» **THE TASK**
Among the lines of data below, reproduce only those from the one with "may be filed." through the one with "the patent; or", exactly as they stand, both ends included.

▼

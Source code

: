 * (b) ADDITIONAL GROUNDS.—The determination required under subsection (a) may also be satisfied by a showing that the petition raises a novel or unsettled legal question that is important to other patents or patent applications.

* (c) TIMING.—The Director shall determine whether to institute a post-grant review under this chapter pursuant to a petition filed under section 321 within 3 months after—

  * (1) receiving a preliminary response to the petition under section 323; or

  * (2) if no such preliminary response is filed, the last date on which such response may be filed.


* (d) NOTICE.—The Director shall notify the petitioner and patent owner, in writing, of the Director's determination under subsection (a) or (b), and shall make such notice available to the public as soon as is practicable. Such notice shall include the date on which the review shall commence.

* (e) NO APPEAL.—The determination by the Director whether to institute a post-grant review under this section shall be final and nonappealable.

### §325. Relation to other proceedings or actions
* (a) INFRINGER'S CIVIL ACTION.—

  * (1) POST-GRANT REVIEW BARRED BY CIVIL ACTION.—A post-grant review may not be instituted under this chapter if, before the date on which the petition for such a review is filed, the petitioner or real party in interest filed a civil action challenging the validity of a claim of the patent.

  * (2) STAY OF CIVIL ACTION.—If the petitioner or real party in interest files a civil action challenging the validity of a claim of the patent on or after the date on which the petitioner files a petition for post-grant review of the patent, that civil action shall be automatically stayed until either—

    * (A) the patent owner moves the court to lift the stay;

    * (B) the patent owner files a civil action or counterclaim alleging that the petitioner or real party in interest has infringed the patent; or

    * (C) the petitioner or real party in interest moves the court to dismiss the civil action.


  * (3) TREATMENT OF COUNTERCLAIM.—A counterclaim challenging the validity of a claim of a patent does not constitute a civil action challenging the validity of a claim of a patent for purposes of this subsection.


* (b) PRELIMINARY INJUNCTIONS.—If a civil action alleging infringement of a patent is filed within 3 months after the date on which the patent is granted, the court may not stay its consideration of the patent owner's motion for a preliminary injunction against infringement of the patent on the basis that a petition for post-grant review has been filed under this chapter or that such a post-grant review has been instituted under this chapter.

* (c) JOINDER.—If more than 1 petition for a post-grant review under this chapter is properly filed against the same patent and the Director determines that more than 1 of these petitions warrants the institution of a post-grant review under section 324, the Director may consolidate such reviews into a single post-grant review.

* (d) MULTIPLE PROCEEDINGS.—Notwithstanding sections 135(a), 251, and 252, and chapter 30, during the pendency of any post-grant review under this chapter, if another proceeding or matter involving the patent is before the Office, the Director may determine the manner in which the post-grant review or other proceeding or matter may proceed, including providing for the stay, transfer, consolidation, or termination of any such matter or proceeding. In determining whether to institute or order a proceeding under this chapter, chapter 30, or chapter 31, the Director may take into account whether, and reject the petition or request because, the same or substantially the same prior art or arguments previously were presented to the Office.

▲

» **EXERCISE ANSWER**
  * (2) if no such preliminary response is filed, the last date on which such response may be filed.


* (d) NOTICE.—The Director shall notify the petitioner and patent owner, in writing, of the Director's determination under subsection (a) or (b), and shall make such notice available to the public as soon as is practicable. Such notice shall include the date on which the review shall commence.

* (e) NO APPEAL.—The determination by the Director whether to institute a post-grant review under this section shall be final and nonappealable.

### §325. Relation to other proceedings or actions
* (a) INFRINGER'S CIVIL ACTION.—

  * (1) POST-GRANT REVIEW BARRED BY CIVIL ACTION.—A post-grant review may not be instituted under this chapter if, before the date on which the petition for such a review is filed, the petitioner or real party in interest filed a civil action challenging the validity of a claim of the patent.

  * (2) STAY OF CIVIL ACTION.—If the petitioner or real party in interest files a civil action challenging the validity of a claim of the patent on or after the date on which the petitioner files a petition for post-grant review of the patent, that civil action shall be automatically stayed until either—

    * (A) the patent owner moves the court to lift the stay;

    * (B) the patent owner files a civil action or counterclaim alleging that the petitioner or real party in interest has infringed the patent; or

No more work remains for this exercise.